Task
Pull every line containing "growth" from the entries.
= = =
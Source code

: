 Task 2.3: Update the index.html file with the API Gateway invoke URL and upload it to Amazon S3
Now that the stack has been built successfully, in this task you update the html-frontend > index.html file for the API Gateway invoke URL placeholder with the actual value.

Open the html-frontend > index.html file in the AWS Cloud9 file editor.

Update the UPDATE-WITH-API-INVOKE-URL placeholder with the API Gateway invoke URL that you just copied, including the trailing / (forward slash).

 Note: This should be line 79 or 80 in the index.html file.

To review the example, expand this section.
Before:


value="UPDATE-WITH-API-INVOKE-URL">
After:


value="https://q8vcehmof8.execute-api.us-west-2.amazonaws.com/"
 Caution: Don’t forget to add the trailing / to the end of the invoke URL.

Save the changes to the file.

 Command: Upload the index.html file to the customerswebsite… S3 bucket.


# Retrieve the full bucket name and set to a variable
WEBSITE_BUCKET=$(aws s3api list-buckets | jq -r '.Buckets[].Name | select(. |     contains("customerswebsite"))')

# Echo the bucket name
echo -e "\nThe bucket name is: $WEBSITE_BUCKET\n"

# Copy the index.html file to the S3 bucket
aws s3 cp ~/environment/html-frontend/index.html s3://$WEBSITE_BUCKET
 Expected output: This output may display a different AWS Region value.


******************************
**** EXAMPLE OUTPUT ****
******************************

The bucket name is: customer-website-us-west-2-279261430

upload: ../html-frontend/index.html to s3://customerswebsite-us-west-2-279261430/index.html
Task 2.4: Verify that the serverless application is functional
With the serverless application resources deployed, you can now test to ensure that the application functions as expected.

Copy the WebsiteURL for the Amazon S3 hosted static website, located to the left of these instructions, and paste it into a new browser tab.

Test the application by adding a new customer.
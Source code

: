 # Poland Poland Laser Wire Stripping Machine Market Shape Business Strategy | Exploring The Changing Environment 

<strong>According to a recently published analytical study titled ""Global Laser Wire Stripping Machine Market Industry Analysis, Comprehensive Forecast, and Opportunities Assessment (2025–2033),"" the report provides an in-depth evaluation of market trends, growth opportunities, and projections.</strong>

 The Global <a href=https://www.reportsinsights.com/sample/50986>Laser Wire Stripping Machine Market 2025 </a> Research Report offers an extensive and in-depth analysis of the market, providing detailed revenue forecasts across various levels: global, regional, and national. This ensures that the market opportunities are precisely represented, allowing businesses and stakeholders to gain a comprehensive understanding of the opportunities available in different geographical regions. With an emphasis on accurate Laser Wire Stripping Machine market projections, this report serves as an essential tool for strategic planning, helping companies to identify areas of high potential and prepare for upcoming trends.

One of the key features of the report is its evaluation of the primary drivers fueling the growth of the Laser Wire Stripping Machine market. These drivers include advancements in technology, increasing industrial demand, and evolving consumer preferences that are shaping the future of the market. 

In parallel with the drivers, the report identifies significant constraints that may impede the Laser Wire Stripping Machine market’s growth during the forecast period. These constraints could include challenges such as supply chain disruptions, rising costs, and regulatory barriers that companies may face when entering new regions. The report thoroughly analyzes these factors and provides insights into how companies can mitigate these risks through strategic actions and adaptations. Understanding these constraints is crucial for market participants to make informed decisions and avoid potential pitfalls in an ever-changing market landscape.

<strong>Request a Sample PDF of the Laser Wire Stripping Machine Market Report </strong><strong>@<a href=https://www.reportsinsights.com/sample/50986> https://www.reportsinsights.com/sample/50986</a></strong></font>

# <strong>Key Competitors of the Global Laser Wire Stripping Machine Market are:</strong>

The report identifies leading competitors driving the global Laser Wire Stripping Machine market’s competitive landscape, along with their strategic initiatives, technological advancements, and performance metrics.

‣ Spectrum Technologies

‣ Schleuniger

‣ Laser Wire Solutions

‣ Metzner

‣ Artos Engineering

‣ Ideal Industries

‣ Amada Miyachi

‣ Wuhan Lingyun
= = =
Answer
<strong>According to a recently published analytical study titled ""Global Laser Wire Stripping Machine Market Industry Analysis, Comprehensive Forecast, and Opportunities Assessment (2025–2033),"" the report provides an in-depth evaluation of market trends, growth opportunities, and projections.</strong>
One of the key features of the report is its evaluation of the primary drivers fueling the growth of the Laser Wire Stripping Machine market. These drivers include advancements in technology, increasing industrial demand, and evolving consumer preferences that are shaping the future of the market. 
In parallel with the drivers, the report identifies significant constraints that may impede the Laser Wire Stripping Machine market’s growth during the forecast period. These constraints could include challenges such as supply chain disruptions, rising costs, and regulatory barriers that companies may face when entering new regions. The report thoroughly analyzes these factors and provides insights into how companies can mitigate these risks through strategic actions and adaptations. Understanding these constraints is crucial for market participants to make informed decisions and avoid potential pitfalls in an ever-changing market landscape.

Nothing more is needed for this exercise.